One developer lived with this for two years, working around it with GitHub Codespaces and running everything as root. The actual solution took five minutes.
The Fix
Open a terminal. Switch to WSL (wsl or ubuntu). Navigate to your project directory. Type code . to launch VS Code from within the WSL environment.
This ensures VS Code attaches to the WSL filesystem properly, not through the /mnt mount layer where permission problems originate. Tools and dependencies installed in WSL become visible. Permission errors disappear.
Why This Matters
WSL's convenience comes with architectural compromises. When you access Windows drives via /mnt, the DrvFS layer defaults to 0777 permissions - everything executable, nothing secure. Git treats files as modified when they're not. Linux permissions don't persist between sessions.

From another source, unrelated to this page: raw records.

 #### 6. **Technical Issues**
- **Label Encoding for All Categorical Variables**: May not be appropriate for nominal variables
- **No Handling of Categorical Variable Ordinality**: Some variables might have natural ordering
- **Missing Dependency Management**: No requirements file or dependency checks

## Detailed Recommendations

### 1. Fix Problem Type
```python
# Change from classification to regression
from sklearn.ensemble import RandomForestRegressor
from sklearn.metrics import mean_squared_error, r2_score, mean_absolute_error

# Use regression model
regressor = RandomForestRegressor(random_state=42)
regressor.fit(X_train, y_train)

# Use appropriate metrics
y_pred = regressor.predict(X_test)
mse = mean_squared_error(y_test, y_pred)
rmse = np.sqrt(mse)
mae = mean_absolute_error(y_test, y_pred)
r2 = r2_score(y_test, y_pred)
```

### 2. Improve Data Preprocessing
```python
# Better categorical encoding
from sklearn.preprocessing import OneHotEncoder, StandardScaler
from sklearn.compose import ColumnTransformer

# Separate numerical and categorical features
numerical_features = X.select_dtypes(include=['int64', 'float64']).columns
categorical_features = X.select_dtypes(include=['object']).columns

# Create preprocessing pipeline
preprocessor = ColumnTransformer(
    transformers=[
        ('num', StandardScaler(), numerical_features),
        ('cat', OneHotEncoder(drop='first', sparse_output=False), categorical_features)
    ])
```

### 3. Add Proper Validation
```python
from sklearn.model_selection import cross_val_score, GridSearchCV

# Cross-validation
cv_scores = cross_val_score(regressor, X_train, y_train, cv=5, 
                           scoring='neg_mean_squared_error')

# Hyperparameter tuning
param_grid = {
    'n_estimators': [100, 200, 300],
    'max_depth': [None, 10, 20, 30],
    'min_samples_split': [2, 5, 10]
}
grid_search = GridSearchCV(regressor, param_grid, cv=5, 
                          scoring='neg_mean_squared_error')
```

The recommended fix involves editing /etc/wsl.conf to add mount options like metadata,umask=22,fmask=11. This persists Linux metadata on NTFS files through extended attributes. It works, mostly.
The Real Question
History suggests WSL suits development and testing, not production workloads. Enterprise teams shipping Linux applications should consider: full Linux VMs offer stability WSL can't match. Dual-boot eliminates the translation layer entirely.
Docker on WSL2 exacerbates mount volatility - permissions change spontaneously during sessions, according to ongoing GitHub discussions. Microsoft's own documentation acknowledges the limitations, recommending WSL's native filesystem for Linux-only operations.
Trade-offs
The code . workaround is elegant but reveals WSL's fundamental constraint: it's a Windows feature pretending to be Linux, not Linux. For quick scripts and CLI tools, good enough. For containerized workloads or anything requiring reliable file ownership, the cracks show.
Developers have been running everything as root to avoid these issues. That should worry security teams more than it apparently does.